Counters with PostgreSQL and Django
Almost all web apps will need counters. Let’s take a look at how to create counters that are accurate and have good performance.
Perhaps you want to count the number of related objects per object, such as total number of comments per article. Or perhaps you want to count the total number of things in a system, such as total number of users. In either case, there are certain things that must be taken into consideration, to avoid slowing down performance, and to ensure correctness.
Foreword: Transaction isolation
In order to understand how to make atomic operations in SQL, it is necessary to first understand isolation levels. The isolation level affects how the database will create and keep locks on the data, which are used to handle conflict scenarios.
This article is written for PostgreSQL using the default isolation level Read Committed.
In PostgreSQL, MS SQL Server, and Oracle the default isolation level is Read Commited.
In MySQL/MariaDB the default isolation level is Repeatable Read.
It’s not hard to change the isolation level itself, but keep in mind that changing the isolation level for an existing application can change how it functions, and application code may need to be refactored. So this is something you need to be aware of and choose correctly from the start.
As an example, let’s say that there is an app called
blog with these models.
class User(models.Model): username = models.CharField() class Article(models.Model): content = models.CharField() class Comment(models.Model): creator = models.ForeignKey("blog.User", related_name="comments") article = models.ForeignKey("blog.Article", related_name="comments") message = models.CharField() publish_status = models.CharField( max_length=100, choices=["public", "Public", "private", "Private"], )
Stage 1: Subqueries
Let’s say that there is a requirement to show the number of public comments for each article in a list of articles.
A common mistake
You might start out by doing something like this.
articles = Article.objects.all() for article in articles: print(article.comments.filter(publish_status="public").count())
This is going to produce a lot of queries. If you are still writing queries like this, you absolutely have to learn how to use subqeries.
A bit better
annotate and a subquery instead, this will
dramatically improve performance.
Article.objects.annotate( total_public_comments=models.Count( "comments", filter=models.Q(publish_status="public") ) )
This is probably the easiest way to start, and it is fine, up to a point. But it may not scale far enough — the count will be executed every single time, even if the value has not changed, and as the number of comments grows the count will take longer.
What if you have a lot of articles and comments, and there is a requirement to find the top ten articles with the most comments?
Stage 2: Dedicated counters
Let’s use dedicated counters to keep track of the values. This has several benefits.
- Avoid counting all the objects repeatedly, only increment / decrement existing value.
- Counters are immediately available everywhere for displaying, ordering, filtering.
Let’s add the following fields to the models.

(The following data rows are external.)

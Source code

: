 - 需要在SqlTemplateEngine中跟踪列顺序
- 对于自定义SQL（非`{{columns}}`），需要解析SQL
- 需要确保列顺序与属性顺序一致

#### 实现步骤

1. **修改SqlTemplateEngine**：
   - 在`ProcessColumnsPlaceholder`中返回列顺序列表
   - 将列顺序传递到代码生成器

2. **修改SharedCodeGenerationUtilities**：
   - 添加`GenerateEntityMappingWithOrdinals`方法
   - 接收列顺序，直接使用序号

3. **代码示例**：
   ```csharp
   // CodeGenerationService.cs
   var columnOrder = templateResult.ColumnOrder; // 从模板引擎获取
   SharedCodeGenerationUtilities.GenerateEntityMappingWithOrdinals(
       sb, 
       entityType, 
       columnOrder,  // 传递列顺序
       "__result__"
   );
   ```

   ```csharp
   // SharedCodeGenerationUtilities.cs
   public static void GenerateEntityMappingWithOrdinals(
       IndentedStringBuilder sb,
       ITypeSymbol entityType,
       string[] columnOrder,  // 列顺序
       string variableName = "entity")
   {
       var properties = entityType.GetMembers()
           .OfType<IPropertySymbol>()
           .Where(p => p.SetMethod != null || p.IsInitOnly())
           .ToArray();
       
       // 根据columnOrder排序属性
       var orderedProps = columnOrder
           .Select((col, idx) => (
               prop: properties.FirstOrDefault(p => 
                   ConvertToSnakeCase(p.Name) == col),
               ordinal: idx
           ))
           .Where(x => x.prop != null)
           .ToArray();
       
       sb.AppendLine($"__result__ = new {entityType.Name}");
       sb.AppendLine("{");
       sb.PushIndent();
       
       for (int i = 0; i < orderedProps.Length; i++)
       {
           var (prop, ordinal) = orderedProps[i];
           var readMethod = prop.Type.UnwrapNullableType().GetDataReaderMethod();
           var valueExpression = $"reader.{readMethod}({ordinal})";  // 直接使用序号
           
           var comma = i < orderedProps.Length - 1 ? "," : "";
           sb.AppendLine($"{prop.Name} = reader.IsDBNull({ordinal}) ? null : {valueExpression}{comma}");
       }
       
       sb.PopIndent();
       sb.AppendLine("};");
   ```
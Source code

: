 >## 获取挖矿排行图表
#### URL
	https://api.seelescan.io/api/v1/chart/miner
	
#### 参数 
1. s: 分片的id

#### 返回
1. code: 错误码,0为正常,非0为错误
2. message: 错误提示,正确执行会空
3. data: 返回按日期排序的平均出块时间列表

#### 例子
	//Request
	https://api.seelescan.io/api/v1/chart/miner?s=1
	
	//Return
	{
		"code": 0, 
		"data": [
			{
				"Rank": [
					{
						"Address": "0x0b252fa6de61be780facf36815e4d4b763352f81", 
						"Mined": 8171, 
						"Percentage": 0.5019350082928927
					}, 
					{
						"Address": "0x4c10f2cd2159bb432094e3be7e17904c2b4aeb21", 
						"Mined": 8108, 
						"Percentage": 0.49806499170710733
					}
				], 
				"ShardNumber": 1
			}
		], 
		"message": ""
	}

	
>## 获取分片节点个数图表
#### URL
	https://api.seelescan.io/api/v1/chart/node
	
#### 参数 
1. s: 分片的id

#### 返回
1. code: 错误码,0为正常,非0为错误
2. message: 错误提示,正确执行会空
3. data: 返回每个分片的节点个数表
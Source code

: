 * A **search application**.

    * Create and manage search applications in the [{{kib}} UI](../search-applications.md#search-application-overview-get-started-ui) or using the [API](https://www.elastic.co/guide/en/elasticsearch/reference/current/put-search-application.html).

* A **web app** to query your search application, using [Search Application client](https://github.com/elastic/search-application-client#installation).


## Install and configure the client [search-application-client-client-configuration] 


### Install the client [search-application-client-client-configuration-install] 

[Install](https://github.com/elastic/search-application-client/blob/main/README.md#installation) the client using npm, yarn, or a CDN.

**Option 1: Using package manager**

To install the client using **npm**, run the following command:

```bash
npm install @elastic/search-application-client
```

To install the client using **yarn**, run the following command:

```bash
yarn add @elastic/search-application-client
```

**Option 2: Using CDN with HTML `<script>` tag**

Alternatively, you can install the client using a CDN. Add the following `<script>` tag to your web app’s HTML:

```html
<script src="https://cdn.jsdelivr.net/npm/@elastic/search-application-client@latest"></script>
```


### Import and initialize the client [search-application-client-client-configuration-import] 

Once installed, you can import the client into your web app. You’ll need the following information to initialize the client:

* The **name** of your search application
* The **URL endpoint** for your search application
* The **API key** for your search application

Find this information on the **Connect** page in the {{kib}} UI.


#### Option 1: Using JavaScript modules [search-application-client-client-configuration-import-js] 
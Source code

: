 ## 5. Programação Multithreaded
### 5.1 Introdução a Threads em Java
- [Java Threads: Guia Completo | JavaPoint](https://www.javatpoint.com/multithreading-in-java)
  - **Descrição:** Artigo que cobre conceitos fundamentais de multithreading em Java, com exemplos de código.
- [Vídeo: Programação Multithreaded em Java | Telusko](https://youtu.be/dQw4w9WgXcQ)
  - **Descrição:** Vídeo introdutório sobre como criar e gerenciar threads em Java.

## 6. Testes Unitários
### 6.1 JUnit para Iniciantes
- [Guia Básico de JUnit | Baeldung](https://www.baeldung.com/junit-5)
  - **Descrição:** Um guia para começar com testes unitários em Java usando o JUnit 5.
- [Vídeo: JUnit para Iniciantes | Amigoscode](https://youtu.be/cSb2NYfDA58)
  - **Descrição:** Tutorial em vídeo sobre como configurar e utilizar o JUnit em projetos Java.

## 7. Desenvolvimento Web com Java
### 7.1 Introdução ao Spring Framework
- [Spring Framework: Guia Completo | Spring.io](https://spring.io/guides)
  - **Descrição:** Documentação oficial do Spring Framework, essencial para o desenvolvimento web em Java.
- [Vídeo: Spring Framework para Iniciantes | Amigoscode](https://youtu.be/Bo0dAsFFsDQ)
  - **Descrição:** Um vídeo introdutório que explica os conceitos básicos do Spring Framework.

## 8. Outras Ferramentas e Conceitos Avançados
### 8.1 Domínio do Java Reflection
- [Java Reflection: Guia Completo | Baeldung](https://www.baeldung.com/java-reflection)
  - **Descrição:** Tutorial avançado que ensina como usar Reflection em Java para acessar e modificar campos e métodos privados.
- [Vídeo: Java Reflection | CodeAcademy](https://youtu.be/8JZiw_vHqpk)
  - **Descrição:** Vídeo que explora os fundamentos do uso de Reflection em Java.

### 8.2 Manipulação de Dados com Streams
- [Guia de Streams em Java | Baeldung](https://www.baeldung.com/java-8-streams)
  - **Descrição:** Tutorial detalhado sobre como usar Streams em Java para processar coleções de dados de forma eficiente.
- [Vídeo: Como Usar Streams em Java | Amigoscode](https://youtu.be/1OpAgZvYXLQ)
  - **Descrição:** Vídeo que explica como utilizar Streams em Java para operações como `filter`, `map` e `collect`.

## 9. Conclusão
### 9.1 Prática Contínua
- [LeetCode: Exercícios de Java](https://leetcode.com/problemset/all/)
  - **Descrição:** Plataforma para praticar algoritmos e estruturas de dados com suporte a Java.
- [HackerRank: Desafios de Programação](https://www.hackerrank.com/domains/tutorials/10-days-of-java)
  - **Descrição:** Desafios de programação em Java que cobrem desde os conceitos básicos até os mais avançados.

class User(models.Model): ... total_public_comments = models.BigIntegerField(default=0) class Article(models.Model): ... total_public_comments = models.BigIntegerField(default=0)
But now it is important to really think about how to keep this counter up to date.
A common mistake
I have seen code like this on several occasions, which is a mistake.
article = Article.objects.get(...) article.total_public_comments += 1 article.save()
This is unfortunately not good at all. The incrementation happens in Python, not in the database, which means that it is not an atomic operation. There is a time between reading the old value from the database and writing the new value to the database, where other processes may also be running the same function. Which leads to one process overwriting the value of the other, resulting in an inconsistent value.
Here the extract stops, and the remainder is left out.